CECILIA KÜHNE
Un encantador misterio, dicen. Pero también una monserga. La mitad que completa. El perfecto contrario.
Un paraíso absoluto y anhelado.
O la puerta más cercana del infierno. Lo que sea. Pero de las mujeres no se salva nadie.
En todos los ámbitos de la narración que explica al mundo —la cosmogonía, la mitología, la teología, la poesía, la novela, la crítica, el análisis, el drama, el teatro y la comedia— las mujeres son personajes principales. Siempre logran que una trama lenta avance o se muera sin remedio, dan una vuelta de tuerca a todas las explicaciones, son las responsables de los finales felices y de los que nos sumergen en una miseria insoportable. Acaban con toda filosofía y justifican toda religión.

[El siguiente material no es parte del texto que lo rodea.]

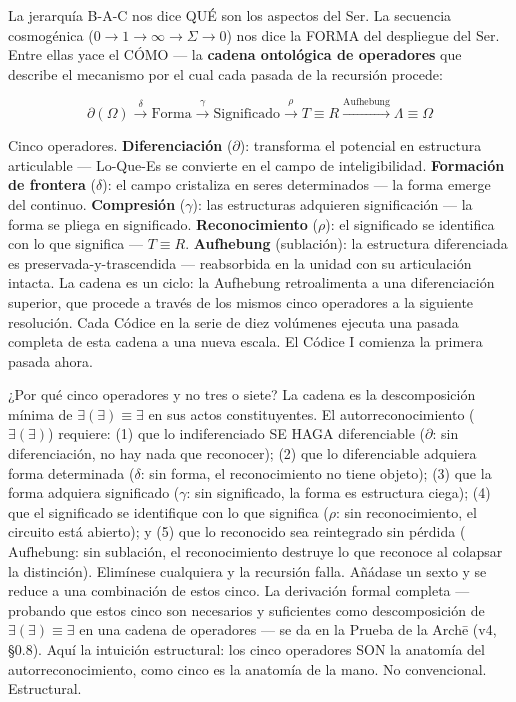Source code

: \documentclass[10pt, openany, oneside]{book}
\begin{document}
\vspace{1.5em}

La jerarquía B-A-C nos dice QUÉ son los aspectos del Ser. La secuencia cosmogénica ($0 \to 1 \to \infty \to \Sigma \to 0$) nos dice la FORMA del despliegue del Ser. Entre ellas yace el CÓMO --- la \textbf{cadena ontológica de operadores} que describe el mecanismo por el cual cada pasada de la recursión procede:

$$\partial(\Omega) \xrightarrow{\delta} \text{Forma} \xrightarrow{\gamma} \text{Significado} \xrightarrow{\rho} T \equiv R \xrightarrow{\text{Aufhebung}} \Lambda \equiv \Omega$$

Cinco operadores. \textbf{Diferenciación} ($\partial$): transforma el potencial en estructura articulable --- Lo-Que-Es se convierte en el campo de inteligibilidad. \textbf{Formación de frontera} ($\delta$): el campo cristaliza en seres determinados --- la forma emerge del continuo. \textbf{Compresión} ($\gamma$): las estructuras adquieren significación --- la forma se pliega en significado. \textbf{Reconocimiento} ($\rho$): el significado se identifica con lo que significa --- $T \equiv R$. \textbf{Aufhebung} (sublación): la estructura diferenciada es preservada-y-trascendida --- reabsorbida en la unidad con su articulación intacta. La cadena es un ciclo: la Aufhebung retroalimenta a una diferenciación superior, que procede a través de los mismos cinco operadores a la siguiente resolución. Cada Códice en la serie de diez volúmenes ejecuta una pasada completa de esta cadena a una nueva escala. El Códice I comienza la primera pasada ahora.

¿Por qué cinco operadores y no tres o siete? La cadena es la descomposición mínima de $\exists(\exists) \equiv \exists$ en sus actos constituyentes. El autorreconocimiento ($\exists(\exists)$) requiere: (1) que lo indiferenciado SE HAGA diferenciable ($\partial$: sin diferenciación, no hay nada que reconocer); (2) que lo diferenciable adquiera forma determinada ($\delta$: sin forma, el reconocimiento no tiene objeto); (3) que la forma adquiera significado ($\gamma$: sin significado, la forma es estructura ciega); (4) que el significado se identifique con lo que significa ($\rho$: sin reconocimiento, el circuito está abierto); y (5) que lo reconocido sea reintegrado sin pérdida ($\text{Aufhebung}$: sin sublación, el reconocimiento destruye lo que reconoce al colapsar la distinción). Elimínese cualquiera y la recursión falla. Añádase un sexto y se reduce a una combinación de estos cinco. La derivación formal completa --- probando que estos cinco son necesarios y suficientes como descomposición de $\exists(\exists) \equiv \exists$ en una cadena de operadores --- se da en la Prueba de la Arch\={e} (v4, §0.8). Aquí la intuición estructural: los cinco operadores SON la anatomía del autorreconocimiento, como cinco es la anatomía de la mano. No convencional. Estructural.
\end{document}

Tanto que incluso muchos personajes secundarios han llegado a sospechar —agudos como pocos— que en el devenir del arte, el poder, las tierras y las naciones pasa exactamente lo mismo. Es difícil saber a quién se le ocurrió primero: ya Balzac decía que quien sabía gobernar a una mujer sabía gobernar un estado, y Antonio Machado que el hombre no es hombre mientras no oye su nombre de labios de una mujer.

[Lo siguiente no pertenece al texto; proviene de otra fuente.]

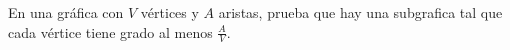 \begin{problem}
    En una gr\'afica con $V$ v\'ertices y $A$ aristas, prueba que hay una subgrafica tal que cada v\'ertice
    tiene grado al menos $\frac AV$.
    \label{24EN484}
\end{problem}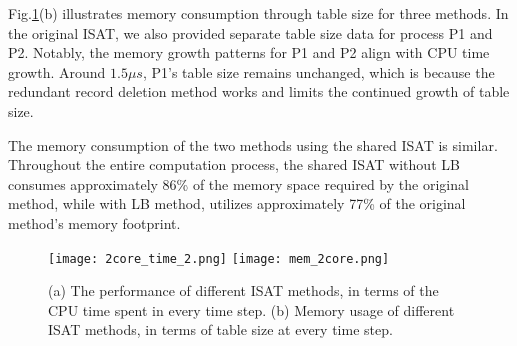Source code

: Fig.\ref{MPI_2core}(b) illustrates memory consumption through table size for three methods. In the original ISAT, we also provided separate table size data for process P1 and P2. Notably, the memory growth patterns for P1 and P2 align with CPU time growth. Around $1.5 \mu s$, P1's table size remains unchanged, which is because the redundant record deletion method works and limits the continued growth of table size.

The memory consumption of the two methods using the shared ISAT is similar. Throughout the entire computation process, the shared ISAT without LB consumes approximately 86\% of the memory space required by the original method, while with LB method, utilizes approximately 77\% of the original method's memory footprint.




\begin{figure}[htbp]
	\centering
	\texttt{[image: 2core\_time\_2.png]}
	\texttt{[image: mem\_2core.png]}
	\caption{(a) The performance of different ISAT methods, in terms of the CPU time spent in every time step. (b) Memory usage of different ISAT methods, in terms of table size at every time step.}\label{MPI_2core}
\end{figure}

Sin embargo, no todos —por ilustres o arrojados que sean— han tenido tan excelsa impresión de las mujeres. Más allá de un amable Rubén Darío que decía que sin las mujeres la vida es pura prosa, Napoleón, un estratega de irreductible valentía, estaba convencido que las batallas contra las mujeres sólo se ganaban huyendo.

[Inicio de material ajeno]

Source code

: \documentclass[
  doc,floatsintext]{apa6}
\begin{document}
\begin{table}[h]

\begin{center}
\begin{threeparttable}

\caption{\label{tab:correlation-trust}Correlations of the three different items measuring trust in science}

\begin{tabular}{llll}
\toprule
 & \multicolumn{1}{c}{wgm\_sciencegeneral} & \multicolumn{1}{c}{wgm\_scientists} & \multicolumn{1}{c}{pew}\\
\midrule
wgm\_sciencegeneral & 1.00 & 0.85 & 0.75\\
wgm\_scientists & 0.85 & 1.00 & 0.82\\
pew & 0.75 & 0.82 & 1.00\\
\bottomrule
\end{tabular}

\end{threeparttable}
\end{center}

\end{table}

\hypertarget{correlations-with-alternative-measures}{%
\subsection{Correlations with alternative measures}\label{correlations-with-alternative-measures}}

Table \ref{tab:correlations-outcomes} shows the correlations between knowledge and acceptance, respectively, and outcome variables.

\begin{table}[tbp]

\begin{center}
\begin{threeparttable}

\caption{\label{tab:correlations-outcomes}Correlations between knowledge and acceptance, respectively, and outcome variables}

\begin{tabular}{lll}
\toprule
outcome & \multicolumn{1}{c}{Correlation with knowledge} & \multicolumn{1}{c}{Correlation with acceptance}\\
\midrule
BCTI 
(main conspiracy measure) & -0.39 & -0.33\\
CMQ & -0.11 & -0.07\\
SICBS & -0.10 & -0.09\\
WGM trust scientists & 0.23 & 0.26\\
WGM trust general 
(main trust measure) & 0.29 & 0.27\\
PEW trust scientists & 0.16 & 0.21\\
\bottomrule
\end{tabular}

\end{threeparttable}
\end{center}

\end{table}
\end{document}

“Si la mujer fuera buena —dijo Sacha Guitry—, Dios tendría una.”
* * *
Es cansado volver a decir lo ya sabido: casi todas las opiniones vertidas sobre las mujeres provienen de los hombres. Inútil volver a insistir en la injusticia de género porque parece haber comenzado desde la Biblia, donde la mujer provenía de la costilla de un varón; alarmante, porque las mujeres no tuvieron alma durante todo el dorado pensamiento griego; intrascendente, como los títulos nobiliarios adquiridos por el matrimonio; humillante, si el papel de gobernar era solamente para ollas y sartenes; triste cuando empuñaron un trapo y no una espada e insoportable cuando creyeron que todo se medía con sacrificios.
Más interesante y feliz resulta descubrir que hasta Rudyard Kipling sabía que la más tonta de las mujeres puede manejar a un hombre inteligente, pero que hace falta una mujer muy hábil para manejar a un imbécil. O enterarse de que Gabriel García Márquez, autor de las mejores novelas de este lado del planeta —inventor de Remedios la Bella, Amaranta Buendía, que mientras se quemaba la mano se achicharraba el alma, y de la cándida Eréndira y su abuela desalmada—, confesó una vez, caballeroso y conmovido: “En todo momento de mi vida hay una mujer que me lleva de la mano en las tinieblas de una realidad que las mujeres conocen mejor que los hombres y en la cual se orientan mejor con menos luces”.
Y es que las luces deslumbran.
***
Rosario Castellanos, en su libro Mujer que sabe latín, escribió:
A lo largo de la historia (la historia es el archivo de los hechos cumplidos por el hombre, y todo lo que queda fuera de él pertenece al reino de la conjetura, de la fábula, de la leyenda, de la mentira) la mujer ha sido más que un fenómeno de la naturaleza, más que un componente de la sociedad, más que una criatura humana, un mito.
Cierta furia fundamental existía en sus palabras. Una rabiosa decepción por la desigualdad, la discriminación,
la estupidez.
Y es que es difícil darle vuelta a la hoja para pensar en la condición fantástica
de ser un mito: celebrar la naturaleza casi sobrehumana de lo femenino y darse cuenta de que es incomprensible, como de fábula, grandiosa como una leyenda y más cercana al arte, que por definición es artificio pero que sin duda existe para no morir de la verdad.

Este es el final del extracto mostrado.